Такое определение религии, сформулированное нами, созвучно другому, которое в свое время дал Альберт Эйнштейн: «Быть религиозным означает найти ответ на вопрос "В чем смысл жизни?"»[169]. Есть и еще одно определение, предлагаемое Людвигом Витгенштейном: «Верить в Бога означает видеть, что жизнь имеет смысл»[170]. Как видим, точки зрения физика Эйнштейна, философа Витгенштейна и психиатра Франкла в той или иной степени совпадают.

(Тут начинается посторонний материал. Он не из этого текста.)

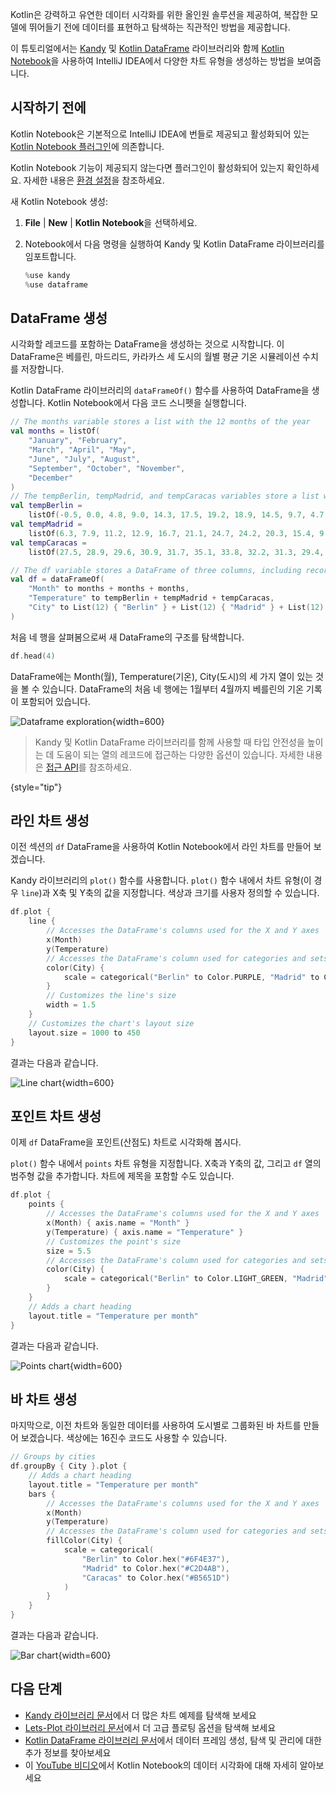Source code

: [//]: # (title: Kandy를 사용한 Kotlin Notebook의 데이터 시각화)

Kotlin은 강력하고 유연한 데이터 시각화를 위한 올인원 솔루션을 제공하여, 복잡한 모델에 뛰어들기 전에 데이터를 표현하고 탐색하는 직관적인 방법을 제공합니다.

이 튜토리얼에서는 [Kandy](https://kotlin.github.io/kandy/welcome.html) 및 [Kotlin DataFrame](https://kotlin.github.io/dataframe/gettingstarted.html) 라이브러리와 함께 [Kotlin Notebook](kotlin-notebook-overview.md)을 사용하여 IntelliJ IDEA에서 다양한 차트 유형을 생성하는 방법을 보여줍니다.

## 시작하기 전에

Kotlin Notebook은 기본적으로 IntelliJ IDEA에 번들로 제공되고 활성화되어 있는 [Kotlin Notebook 플러그인](https://plugins.jetbrains.com/plugin/16340-kotlin-notebook)에 의존합니다.

Kotlin Notebook 기능이 제공되지 않는다면 플러그인이 활성화되어 있는지 확인하세요. 자세한 내용은 [환경 설정](kotlin-notebook-set-up-env.md)을 참조하세요.

새 Kotlin Notebook 생성:

1. **File** | **New** | **Kotlin Notebook**을 선택하세요.
2. Notebook에서 다음 명령을 실행하여 Kandy 및 Kotlin DataFrame 라이브러리를 임포트합니다.

    ```kotlin
    %use kandy
    %use dataframe
    ```

## DataFrame 생성

시각화할 레코드를 포함하는 DataFrame을 생성하는 것으로 시작합니다. 이 DataFrame은 베를린, 마드리드, 카라카스 세 도시의 월별 평균 기온 시뮬레이션 수치를 저장합니다.

Kotlin DataFrame 라이브러리의 `dataFrameOf()` 함수를 사용하여 DataFrame을 생성합니다. Kotlin Notebook에서 다음 코드 스니펫을 실행합니다.

```kotlin
// The months variable stores a list with the 12 months of the year
val months = listOf(
    "January", "February",
    "March", "April", "May",
    "June", "July", "August",
    "September", "October", "November",
    "December"
)
// The tempBerlin, tempMadrid, and tempCaracas variables store a list with temperature values for each month
val tempBerlin =
    listOf(-0.5, 0.0, 4.8, 9.0, 14.3, 17.5, 19.2, 18.9, 14.5, 9.7, 4.7, 1.0)
val tempMadrid =
    listOf(6.3, 7.9, 11.2, 12.9, 16.7, 21.1, 24.7, 24.2, 20.3, 15.4, 9.9, 6.6)
val tempCaracas =
    listOf(27.5, 28.9, 29.6, 30.9, 31.7, 35.1, 33.8, 32.2, 31.3, 29.4, 28.9, 27.6)

// The df variable stores a DataFrame of three columns, including records of months, temperature, and cities
val df = dataFrameOf(
    "Month" to months + months + months,
    "Temperature" to tempBerlin + tempMadrid + tempCaracas,
    "City" to List(12) { "Berlin" } + List(12) { "Madrid" } + List(12) { "Caracas" }
)
```

처음 네 행을 살펴봄으로써 새 DataFrame의 구조를 탐색합니다.

```kotlin
df.head(4)
```

DataFrame에는 Month(월), Temperature(기온), City(도시)의 세 가지 열이 있는 것을 볼 수 있습니다. DataFrame의 처음 네 행에는 1월부터 4월까지 베를린의 기온 기록이 포함되어 있습니다.

![Dataframe exploration](visualization-dataframe-temperature.png){width=600}

> Kandy 및 Kotlin DataFrame 라이브러리를 함께 사용할 때 타입 안전성을 높이는 데 도움이 되는 열의 레코드에 접근하는 다양한 옵션이 있습니다. 자세한 내용은 [접근 API](https://kotlin.github.io/dataframe/apilevels.html)를 참조하세요.
>
{style="tip"}

## 라인 차트 생성

이전 섹션의 `df` DataFrame을 사용하여 Kotlin Notebook에서 라인 차트를 만들어 보겠습니다.

Kandy 라이브러리의 `plot()` 함수를 사용합니다. `plot()` 함수 내에서 차트 유형(이 경우 `line`)과 X축 및 Y축의 값을 지정합니다. 색상과 크기를 사용자 정의할 수 있습니다.

```kotlin
df.plot {
    line {
        // Accesses the DataFrame's columns used for the X and Y axes 
        x(Month)
        y(Temperature)
        // Accesses the DataFrame's column used for categories and sets colors for these categories 
        color(City) {
            scale = categorical("Berlin" to Color.PURPLE, "Madrid" to Color.ORANGE, "Caracas" to Color.GREEN)
        }
        // Customizes the line's size
        width = 1.5
    }
    // Customizes the chart's layout size
    layout.size = 1000 to 450
}
```

결과는 다음과 같습니다.

![Line chart](visualization-line-chart.svg){width=600}

## 포인트 차트 생성

이제 `df` DataFrame을 포인트(산점도) 차트로 시각화해 봅시다.

`plot()` 함수 내에서 `points` 차트 유형을 지정합니다. X축과 Y축의 값, 그리고 `df` 열의 범주형 값을 추가합니다. 차트에 제목을 포함할 수도 있습니다.

```kotlin
df.plot {
    points {
        // Accesses the DataFrame's columns used for the X and Y axes 
        x(Month) { axis.name = "Month" }
        y(Temperature) { axis.name = "Temperature" }
        // Customizes the point's size
        size = 5.5
        // Accesses the DataFrame's column used for categories and sets colors for these categories 
        color(City) {
            scale = categorical("Berlin" to Color.LIGHT_GREEN, "Madrid" to Color.BLACK, "Caracas" to Color.YELLOW)
        }
    }
    // Adds a chart heading
    layout.title = "Temperature per month"
}
```

결과는 다음과 같습니다.

![Points chart](visualization-points-chart.svg){width=600}

## 바 차트 생성

마지막으로, 이전 차트와 동일한 데이터를 사용하여 도시별로 그룹화된 바 차트를 만들어 보겠습니다. 색상에는 16진수 코드도 사용할 수 있습니다.

```kotlin
// Groups by cities  
df.groupBy { City }.plot {
    // Adds a chart heading
    layout.title = "Temperature per month"
    bars {
        // Accesses the DataFrame's columns used for the X and Y axes 
        x(Month)
        y(Temperature)
        // Accesses the DataFrame's column used for categories and sets colors for these categories 
        fillColor(City) {
            scale = categorical(
                "Berlin" to Color.hex("#6F4E37"),
                "Madrid" to Color.hex("#C2D4AB"),
                "Caracas" to Color.hex("#B5651D")
            )
        }
    }
}
```

결과는 다음과 같습니다.

![Bar chart](visualization-bar-chart.svg){width=600}

## 다음 단계

* [Kandy 라이브러리 문서](https://kotlin.github.io/kandy/examples.html)에서 더 많은 차트 예제를 탐색해 보세요
* [Lets-Plot 라이브러리 문서](lets-plot.md)에서 더 고급 플로팅 옵션을 탐색해 보세요
* [Kotlin DataFrame 라이브러리 문서](https://kotlin.github.io/dataframe/info.html)에서 데이터 프레임 생성, 탐색 및 관리에 대한 추가 정보를 찾아보세요
* 이 [YouTube 비디오]( https://www.youtube.com/watch?v=m4Cqz2_P9rI&t=4s)에서 Kotlin Notebook의 데이터 시각화에 대해 자세히 알아보세요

Возникает вопрос: насколько три этих определения приемлемы и для теологов? Религиозный человек верит в смысл жизни (Людвиг Витгенштейн), но если человек верит в смысл жизни, достаточно ли этого, чтобы считать его религиозным (Альберт Эйнштейн)? Так или иначе, ответ на вопрос о том, справедлив ли не только тезис Витгенштейна, но и его обратная формулировка, предложенная Эйнштейном, мы можем требовать и ожидать только от теолога. Если же говорить о том, что можем – и должны – сделать мы, психиатры, то нам следует только поддерживать диалог между религией и психиатрией в духе взаимной толерантности, которая совершенно необходима в эпоху плюрализма и в сфере медицины, что является одним из лейтмотивов в переписке между Оскаром Пфистером и Зигмундом Фрейдом. Благодарю вас за внимание.